You see the difficulty I'm having "getting" your last sentences. The first msg appeared "emo", the response to my observation of it's appearing emo appeared both emo and confusing.

Perhaps the asbestos underwear is a metaphor for some other quality that one should have before suggesting an answer in these "types of forums". Perhaps the uses of absetos include something I have yet to discover, something that is witty or clever when combined with underwear to describe the purpose of emo-appearing suggestion disclaimers.

I believe that you did 'approach a reasonable answer', and you're obviously in "these forums", so I assume you that you must in fact be 'wearing' these mythical or metaphorical garments. Sorry for the long explaination, but I'd just like to understand the cryptic analogy so that my sense of this sort of statement--asbestos and/or underwear related references--can improve.

Sincerely, Confused Responder.

[sm font size due to tangent topic]

meniscus

Oct 17, 2009

0

#94

Jay-

I'll just go ahead and add what pertains to the actual rating discussion here:

Fics is often mentioned in the Glicko conversation. Is the system exactly the same as the one used by chess.emrald.net? Perhaps their formula contains an improvement? Just a thought. In either case, I think we should go our own way. That's why I'm commenting.

It appears that more than one person has suggested either that you should create a "new" rating system. I agree. I think this wonderful website needs something unique. Why don't you? More importantly, why don't we? It is far less time consuming and demanding to the individual if we organize.

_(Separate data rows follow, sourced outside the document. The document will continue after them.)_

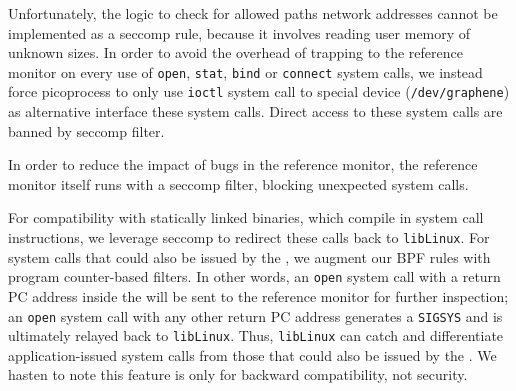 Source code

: 
Unfortunately, the logic to check for allowed paths network addresses cannot be implemented 
as a seccomp rule, because it involves reading user memory of unknown sizes. 
In order to avoid the overhead of trapping to the reference monitor on 
every use of {\tt open}, {\tt stat}, {\tt bind} or {\tt connect} system calls, we instead 
force picoprocess to only use {\tt ioctl} system call to \sysname{} special device ({\tt /dev/graphene}) as alternative interface these system calls. Direct access to these system calls are banned by seccomp filter.

In order to reduce the impact of bugs in the reference monitor,
the reference monitor itself runs with a seccomp filter,
blocking unexpected system calls.

\vspace{5pt}
For compatibility with statically linked binaries, which 
compile in system call instructions,
we leverage seccomp to redirect these calls 
back to {\tt libLinux}.  
For system calls that could also be issued by the \pal{},
we augment our BPF rules with program counter-based filters.
In other words, an {\tt open} system call with a return PC address inside the \pal{} 
will be sent to the reference monitor for further inspection;
an {\tt open} system call with any other return PC address generates 
a {\tt SIGSYS} and is ultimately relayed back to {\tt libLinux}.
Thus, {\tt libLinux} can catch and differentiate application-issued system calls
from those that could also be issued by the \pal{}.
We hasten to note this feature is only for backward compatibility,
not security. 


\begin{comment}
We hasten to note that program counter filtering
is only provided for backwards compatibility, not security.
An attacker can compromise the \pal{}, so system policies are enforced
externally by the reference monitor.


Dynamically redirecting system calls to {\tt libLinux} is 
less efficient than dynamically linking against
the \sysname{} libc or statically compiling {\tt libLinux} into the application.
The overhead of dynamic redirection comes from 
transferring control to the kernel, then back to 
the \pal{}, and then to {\tt libLinux}.
We leave exploration of more efficient alternatives for future work,
such as redirecting the hardware system call table to {\tt libLinux}
on a host system like Dune~\citep{belay12dune},
or dynamically rewriting parts of the static binary~\citep{hunt99detours}.
\end{comment}

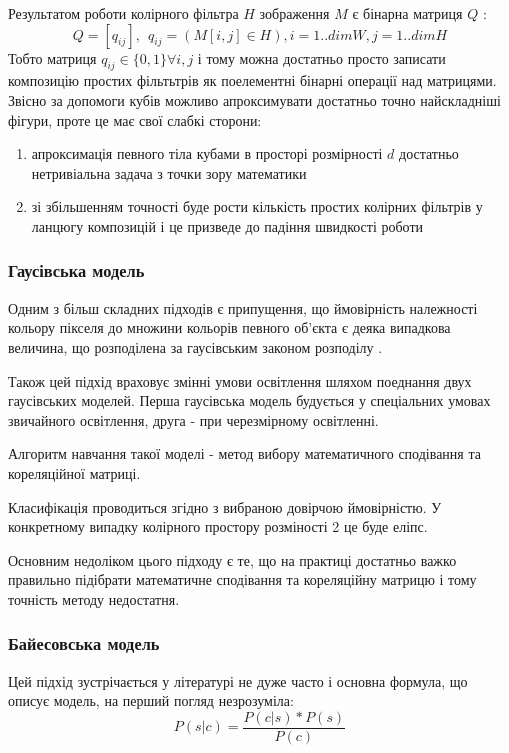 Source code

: Результатом роботи колірного фільтра $H$ зображення $M$ є бінарна матриця $Q$ :
\begin{equation}
	\label{eq:simple_color_filter_result}
	Q = [q_{ij}], \:\: q_{ij} = ( M[i,j] \in H ), i=1..dimW, j=1..dimH
\end{equation}
Тобто матриця $q_{ij} \in \{0,1\} \forall i,j$ і тому можна достатньо просто записати композицію простих фільтьтрів як поелементні бінарні операції над матрицями. Звісно за допомоги кубів можливо апроксимувати достатньо точно найскладніші фігури, проте це має свої слабкі сторони:
\begin{enumerate}
	\item апроксимація певного тіла кубами в просторі розмірності $d$ достатньо нетривіальна задача з точки зору математики
	\item зі збільшенням точності буде рости кількість простих колірних фільтрів у ланцюгу композицій і це призведе до падіння швидкості роботи
\end{enumerate}

\subsubsection{Гаусівська модель}

Одним з більш складних підходів є припущення, що ймовірність належності кольору пікселя до множини кольорів певного об'єкта є деяка випадкова величина, що розподілена за гаусівським законом розподілу \cite{AdaptiveBigaussian}.

Також цей підхід враховує змінні умови освітлення шляхом поеднання двух гаусівських моделей. Перша гаусівська модель будується у спеціальних умовах звичайного освітлення, друга - при черезмірному освітленні.

Алгоритм навчання такої моделі - метод вибору математичного сподівання та кореляційної матриці.

Класифікація проводиться згідно з вибраною довірчою ймовірністю. У конкретному випадку колірного простору розміності 2 це буде еліпс.

Основним недоліком цього підходу є те, що на практиці достатньо важко правильно підібрати математичне сподівання та кореляційну матрицю і тому точність методу недостатня.

\subsubsection{Байесовська модель}

Цей підхід зустрічається у літературі не дуже часто і основна формула, що описує модель, на перший погляд незрозуміла:
\begin{equation}
\label{eq:bayesian_classifier}
P(s|c) = \frac{P(c|s) * P(s)}{P(c)}
\end{equation}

Since we're looking at changes to and hybrids of the glicko system already,
I suggest that you (in addition to this thread) start a project group dedicated to this sort of quest--a private group that math people and those who understand rating systems in general would be encouraged to join? There, the best original ideas and improvements to existing systems could be debated, tested and compared by those who wish to help. I would love to suggest ideas myself, but I'd want only "math people" there of course.

A second, more subtle, vaild reason to move the project to a group will be apparent if you read my last comment- one user has alluded that something about the forums tends to do something negative (although I don't understand what) that discourages or overlooks "reasonable suggestions". The conversation between the two of us is certainly off the topic. A more private forum would perhaps diminish this perception. Basically, he might be right: perhaps there are those who have excellent ideas and suggestions that would prefer a less-public forum? I myself made my blog "friends only" and contribute most if not all of my actual work/chess analysis to private groups only--to avoid the random comments.

I agree with others that a new or hybrid system is the way to go. However (IMO), introducing a brand new system that is completely conceived, proofed, edited and implemented by chess.com users and staff is too easy, cost-effective (free) and revolutionary an idea to pass up.

How often can we do something that is both good for chess.com and for chess itself?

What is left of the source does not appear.